Did you tried with a LevenbergMarquardtOptimizer?

I don’t know if 100 observations are needed. The more measurements you have, the better the observability. :slight_smile:

One of the purpose of the FiniteDifferencePropagatorConverter is to generate a TLE that fits a sample of states (represented here by states_list parameter in your example).

I don’t think you can improve your initial guess using the fitter.
Again, I’m not an IOD expert but I think that combining IOD method, like the algorithm I proposed in the first comment, is a solution to improve the orbit computed by IOD. Another solution could be to try Gauss method instead of Laplace. But unfortunately it is not yet implemented in Orekit…

Best regards,

Hey there,

I am attaching the code and the data to this message.

I was already using LevenbergMarquardtOptimizer :slight_smile:

Thank you for the clarification, now I understood its purpose.

As you stated, these methods have poor accuracy and can be improved as we feed more and more data.

IOD methods provide me with relatively accurate results for inclination, RAAN and mean motion. But, is there a way that you know, to improve the orbit of an unknown satellite by just improving its remaining Kepler elements one by one? If this can be done, remaining Kepler elements (eccentricity, arg of perigee etc.) could perhaps be improved and as a result we’ll get a better orbit for the unknown satellite!

Kind regards,

48042oneweb.txt (408 Bytes)
Laplace IOD based range calculation for IOD Gooding.ipynb (28.4 KB)

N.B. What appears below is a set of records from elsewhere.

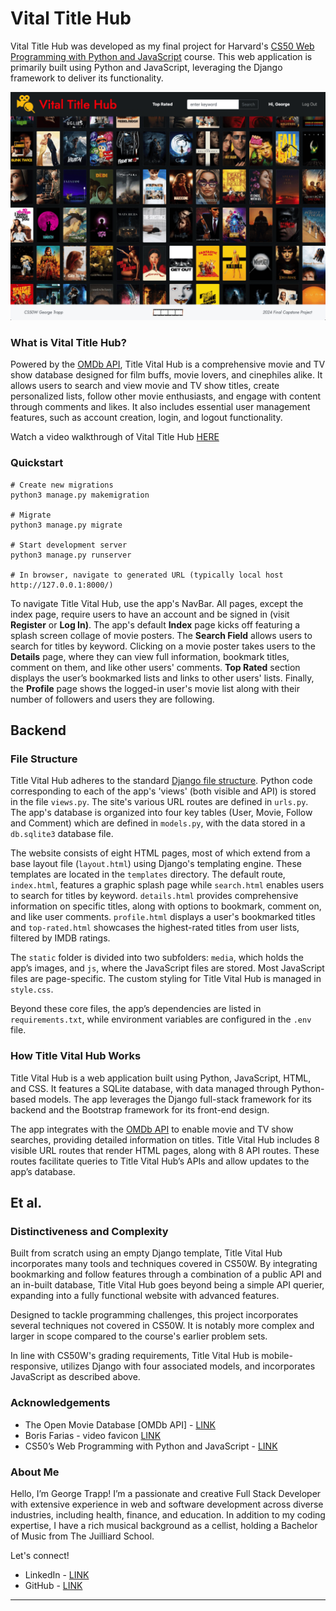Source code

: # Vital Title Hub

Vital Title Hub was developed as my final project for Harvard's [CS50 Web Programming with Python and JavaScript](https://cs50.harvard.edu/web/2020/) course. This web application is primarily built using Python and JavaScript, leveraging the Django framework to deliver its functionality.

[![Image of Title Vital Hub](vital_title_hub.png)](https://www.youtube.com/@george-trapp)

### What is Vital Title Hub?

Powered by the [OMDb API](https://www.omdbapi.com/), Title Vital Hub is a comprehensive movie and TV show database designed for film buffs, movie lovers, and cinephiles alike. It allows users to search and view movie and TV show titles, create personalized lists, follow other movie enthusiasts, and engage with content through comments and likes. It also includes essential user management features, such as account creation, login, and logout functionality.

Watch a video walkthrough of Vital Title Hub [HERE](https://www.youtube.com/@george-trapp)

### Quickstart

```
# Create new migrations
python3 manage.py makemigration

# Migrate
python3 manage.py migrate

# Start development server 
python3 manage.py runserver

# In browser, navigate to generated URL (typically local host http://127.0.0.1:8000/)
```
To navigate Title Vital Hub, use the app's NavBar. All pages, except the index page, require users to have an account and be signed in (visit **Register** or **Log In)**. The app's default **Index** page kicks off featuring a splash screen collage of movie posters. The **Search Field** allows users to search for titles by keyword. Clicking on a movie poster takes users to the **Details** page, where they can view full information, bookmark titles, comment on them, and like other users' comments. **Top Rated** section displays the user’s bookmarked lists and links to other users' lists. Finally, the **Profile** page shows the logged-in user's movie list along with their number of followers and users they are following.

## Backend

### File Structure

Title Vital Hub adheres to the standard [Django file structure](https://django-project-skeleton.readthedocs.io/en/latest/structure.html). Python code corresponding to each of the app's 'views' (both visible and API) is stored in the file `views.py`. The site's various URL routes are defined in `urls.py`.  The app's database is organized into four key tables (User, Movie, Follow and Comment) which are defined in `models.py`, with the data stored in a `db.sqlite3` database file.

The website consists of eight HTML pages, most of which extend from a base layout file (`layout.html`) using Django's templating engine. These templates are located in the `templates` directory. The default route, `index.html`, features a graphic splash page while `search.html` enables users to search for titles by keyword. `details.html` provides comprehensive information on specific titles, along with options to bookmark, comment on, and like user comments. `profile.html` displays a user's bookmarked titles and `top-rated.html` showcases the highest-rated titles from user lists, filtered by IMDB ratings.

The `static` folder is divided into two subfolders: `media`, which holds the app’s images, and `js`, where the JavaScript files are stored. Most JavaScript files are page-specific. The custom styling for Title Vital Hub is managed in `style.css`.

Beyond these core files, the app’s dependencies are listed in `requirements.txt`, while environment variables are configured in the `.env` file.

### How Title Vital Hub Works

Title Vital Hub is a web application built using Python, JavaScript, HTML, and CSS. It features a SQLite database, with data managed through Python-based models. The app leverages the Django full-stack framework for its backend and the Bootstrap framework for its front-end design.

The app integrates with the [OMDb API](https://www.omdbapi.com/) to enable movie and TV show searches, providing detailed information on titles. Title Vital Hub includes 8 visible URL routes that render HTML pages, along with 8 API routes. These routes facilitate queries to Title Vital Hub’s APIs and allow updates to the app’s database.

## Et al.

### Distinctiveness and Complexity

Built from scratch using an empty Django template, Title Vital Hub incorporates many tools and techniques covered in CS50W. By integrating bookmarking and follow features through a combination of a public API and an in-built database, Title Vital Hub goes beyond being a simple API querier, expanding into a fully functional website with advanced features.

Designed to tackle programming challenges, this project incorporates several techniques not covered in CS50W. It is notably more complex and larger in scope compared to the course's earlier problem sets.

In line with CS50W's grading requirements, Title Vital Hub is mobile-responsive, utilizes Django with four associated models, and incorporates JavaScript as described above.

### Acknowledgements

- The Open Movie Database [OMDb API] - [LINK](https://www.omdbapi.com//)
- Boris Farias - video favicon [LINK](https://www.flaticon.com/free-icon/video_10918892?term=movie+search&page=2&position=9&origin=search&related_id=10918892/)
- CS50’s Web Programming with Python and JavaScript - [LINK](https://cs50.harvard.edu/web/2020/)


### About Me

Hello, I’m George Trapp! I’m a passionate and creative Full Stack Developer with extensive experience in web and software development across diverse industries, including health, finance, and education. In addition to my coding expertise, I have a rich musical background as a cellist, holding a Bachelor of Music from The Juilliard School.

Let's connect!
 - LinkedIn - [LINK](https://www.linkedin.com/in/georgetrapp/)
 - GitHub - [LINK](https://github.com/gtrapp/)

<hr>
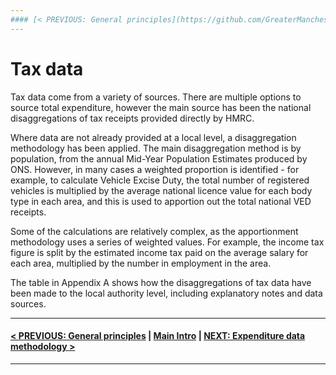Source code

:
 ```yaml
---
#### [< PREVIOUS: General principles](https://github.com/GreaterManchesterODA/espresso/blob/main/Version%201/General%20principles.md) | [Main Intro](https://github.com/GreaterManchesterODA/espresso/blob/main/Version%201/ESPRESSO%20Methodology%20Overview.md) | [NEXT: Expenditure data methodology >](https://github.com/GreaterManchesterODA/espresso/blob/main/Version%201/Expenditure%20data%20methodology.md)
---
```


# Tax data

Tax data come from a variety of sources. There are multiple options to source total expenditure, however the main source has been the national disaggregations of tax receipts provided directly by HMRC.

Where data are not already provided at a local level, a disaggregation methodology has been applied. The main disaggregation method is by population, from the annual Mid-Year Population Estimates produced by ONS. However, in many cases a weighted proportion is identified - for example, to calculate Vehicle Excise Duty, the total number of registered vehicles is multiplied by the average national licence value for each body type in each area, and this is used to apportion out the total national VED receipts.

Some of the calculations are relatively complex, as the apportionment methodology uses a series of weighted values. For example, the income tax figure is split by the estimated income tax paid on the average salary for each area, multiplied by the number in employment in the area.

The table in Appendix A shows how the disaggregations of tax data have been made to the local authority level, including explanatory notes and data sources.

---
#### [< PREVIOUS: General principles](https://github.com/GreaterManchesterODA/espresso/blob/main/Version%201/General%20principles.md) | [Main Intro](https://github.com/GreaterManchesterODA/espresso/blob/main/Version%201/ESPRESSO%20Methodology%20Overview.md) | [NEXT: Expenditure data methodology >](https://github.com/GreaterManchesterODA/espresso/blob/main/Version%201/Expenditure%20data%20methodology.md)
---

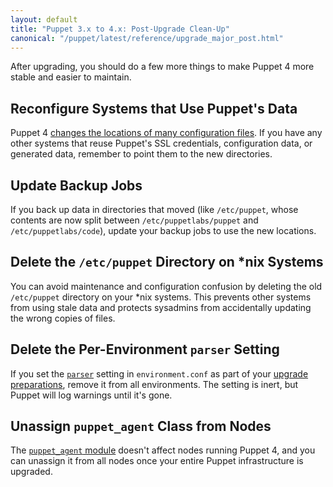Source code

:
 ```yaml
---
layout: default
title: "Puppet 3.x to 4.x: Post-Upgrade Clean-Up"
canonical: "/puppet/latest/reference/upgrade_major_post.html"
---
```


After upgrading, you should do a few more things to make Puppet 4 more stable and easier to maintain.

## Reconfigure Systems that Use Puppet's Data

Puppet 4 [changes the locations of many configuration files](./whered_it_go.html). If you have any other systems that reuse Puppet's SSL credentials, configuration data, or generated data, remember to point them to the new directories.

## Update Backup Jobs

If you back up data in directories that moved (like `/etc/puppet`, whose contents are now split between `/etc/puppetlabs/puppet` and `/etc/puppetlabs/code`), update your backup jobs to use the new locations.

## Delete the `/etc/puppet` Directory on \*nix Systems

You can avoid maintenance and configuration confusion by deleting the old `/etc/puppet` directory on your \*nix systems. This prevents other systems from using stale data and protects sysadmins from accidentally updating the wrong copies of files.

## Delete the Per-Environment `parser` Setting

If you set the [`parser`](https://docs.puppetlabs.com/puppet/3.8/reference/config_file_environment.html#parser) setting in `environment.conf` as part of your [upgrade preparations](./upgrade_major_pre.html), remove it from all environments. The setting is  inert, but Puppet will log warnings until it's gone.

## Unassign `puppet_agent` Class from Nodes

The [`puppet_agent` module](https://github.com/puppetlabs/puppetlabs-puppet_agent) doesn't affect nodes running Puppet 4, and you can unassign it from all nodes once your entire Puppet infrastructure is upgraded.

That’s the main issue of angular-based methods… Good accuracy for the orbital plane, but poor accuracy for the orbit’s shape.

I recently encounter this issue. The eccentricity of the satellite was 0.0012 and the IOD estimated 0.32…

What we’ve done to solve the issue is simple, but it is a big assumption. The assumption is that the orbit is a near circular orbit. So, the eccentricity is close to 0.0. The algorithm is:

  1. Override the eccentricity computed by IOD. Let name it ecc_over. ecc_over could be equal to 0.0 here. This is the big assumption. But 0.0 is clearly a better value compared to the value estimated by the angular-based IOD.
  2. Compute the corresponding semi-major axis: sma_over = [ sma_iod * (1 - ecc_iod * ecc_iod) * (1.0 + ecc_over * cos(true_anom_iod) ] / [ (1 - ecc_over * ecc_over) * (1 + ecc_iod * cos(true_anom_iod)) ]

The above equation is generic to any ecc_over value.

At the end, the estimated orbit is:

  • sma_over
  • ecc_over
  • inc_iod
  • raan_iod
  • pa_iod
  • true_anom_iod

These are big assumptions, but for near-circular orbit it improves the accuracy.